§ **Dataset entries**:
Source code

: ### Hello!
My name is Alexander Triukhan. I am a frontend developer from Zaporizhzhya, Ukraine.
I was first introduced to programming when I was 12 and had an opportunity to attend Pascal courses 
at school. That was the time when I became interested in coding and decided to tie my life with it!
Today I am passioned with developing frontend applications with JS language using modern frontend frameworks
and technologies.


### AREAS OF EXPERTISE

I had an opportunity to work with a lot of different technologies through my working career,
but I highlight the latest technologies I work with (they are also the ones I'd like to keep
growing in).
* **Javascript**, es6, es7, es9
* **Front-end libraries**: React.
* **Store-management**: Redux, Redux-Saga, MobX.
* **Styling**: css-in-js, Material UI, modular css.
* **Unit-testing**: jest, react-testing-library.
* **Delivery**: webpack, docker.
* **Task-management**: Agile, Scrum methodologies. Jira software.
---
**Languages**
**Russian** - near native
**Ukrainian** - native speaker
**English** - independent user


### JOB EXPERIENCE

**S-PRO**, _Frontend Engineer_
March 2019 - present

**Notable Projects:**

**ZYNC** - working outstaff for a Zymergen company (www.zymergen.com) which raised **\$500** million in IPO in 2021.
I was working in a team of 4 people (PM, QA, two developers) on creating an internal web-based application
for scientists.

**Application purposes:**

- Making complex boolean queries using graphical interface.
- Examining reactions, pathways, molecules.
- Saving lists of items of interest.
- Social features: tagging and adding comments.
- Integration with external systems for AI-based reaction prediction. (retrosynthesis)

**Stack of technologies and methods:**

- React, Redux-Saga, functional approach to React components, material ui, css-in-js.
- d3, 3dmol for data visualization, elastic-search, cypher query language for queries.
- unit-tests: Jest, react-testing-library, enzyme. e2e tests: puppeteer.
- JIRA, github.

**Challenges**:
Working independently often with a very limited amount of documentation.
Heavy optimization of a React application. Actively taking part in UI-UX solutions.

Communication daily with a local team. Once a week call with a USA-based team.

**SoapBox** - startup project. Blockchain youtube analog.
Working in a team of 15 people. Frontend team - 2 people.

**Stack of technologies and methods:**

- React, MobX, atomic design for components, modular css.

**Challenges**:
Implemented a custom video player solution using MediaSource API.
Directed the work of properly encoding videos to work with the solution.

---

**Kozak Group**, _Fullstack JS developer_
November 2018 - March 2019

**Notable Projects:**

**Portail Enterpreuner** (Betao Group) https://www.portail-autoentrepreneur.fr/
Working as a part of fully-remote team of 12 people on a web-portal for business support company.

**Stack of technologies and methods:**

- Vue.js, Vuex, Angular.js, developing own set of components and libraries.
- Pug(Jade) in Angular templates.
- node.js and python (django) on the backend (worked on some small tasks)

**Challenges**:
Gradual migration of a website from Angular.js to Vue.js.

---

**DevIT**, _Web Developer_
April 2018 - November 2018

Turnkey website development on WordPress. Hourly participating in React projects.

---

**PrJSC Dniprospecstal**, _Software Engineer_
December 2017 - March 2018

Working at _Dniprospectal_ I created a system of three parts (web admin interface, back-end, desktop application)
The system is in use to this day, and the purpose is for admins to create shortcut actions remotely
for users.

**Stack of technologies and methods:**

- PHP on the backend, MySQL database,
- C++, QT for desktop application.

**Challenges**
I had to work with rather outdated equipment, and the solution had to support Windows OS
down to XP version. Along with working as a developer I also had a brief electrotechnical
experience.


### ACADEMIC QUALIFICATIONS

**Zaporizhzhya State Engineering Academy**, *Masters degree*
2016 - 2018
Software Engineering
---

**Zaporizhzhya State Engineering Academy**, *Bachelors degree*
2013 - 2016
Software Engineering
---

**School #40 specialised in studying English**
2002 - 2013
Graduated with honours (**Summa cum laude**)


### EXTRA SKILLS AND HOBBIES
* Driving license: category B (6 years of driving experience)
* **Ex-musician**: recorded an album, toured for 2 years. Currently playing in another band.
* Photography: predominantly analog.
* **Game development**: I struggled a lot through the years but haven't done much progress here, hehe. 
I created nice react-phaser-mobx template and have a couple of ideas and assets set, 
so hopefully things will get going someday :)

§ **Task item**:
Find the word "libraries" in the entries, then copy out every line that has it.

§ **Solution to this task**:
* **Front-end libraries**: React.
- Vue.js, Vuex, Angular.js, developing own set of components and libraries.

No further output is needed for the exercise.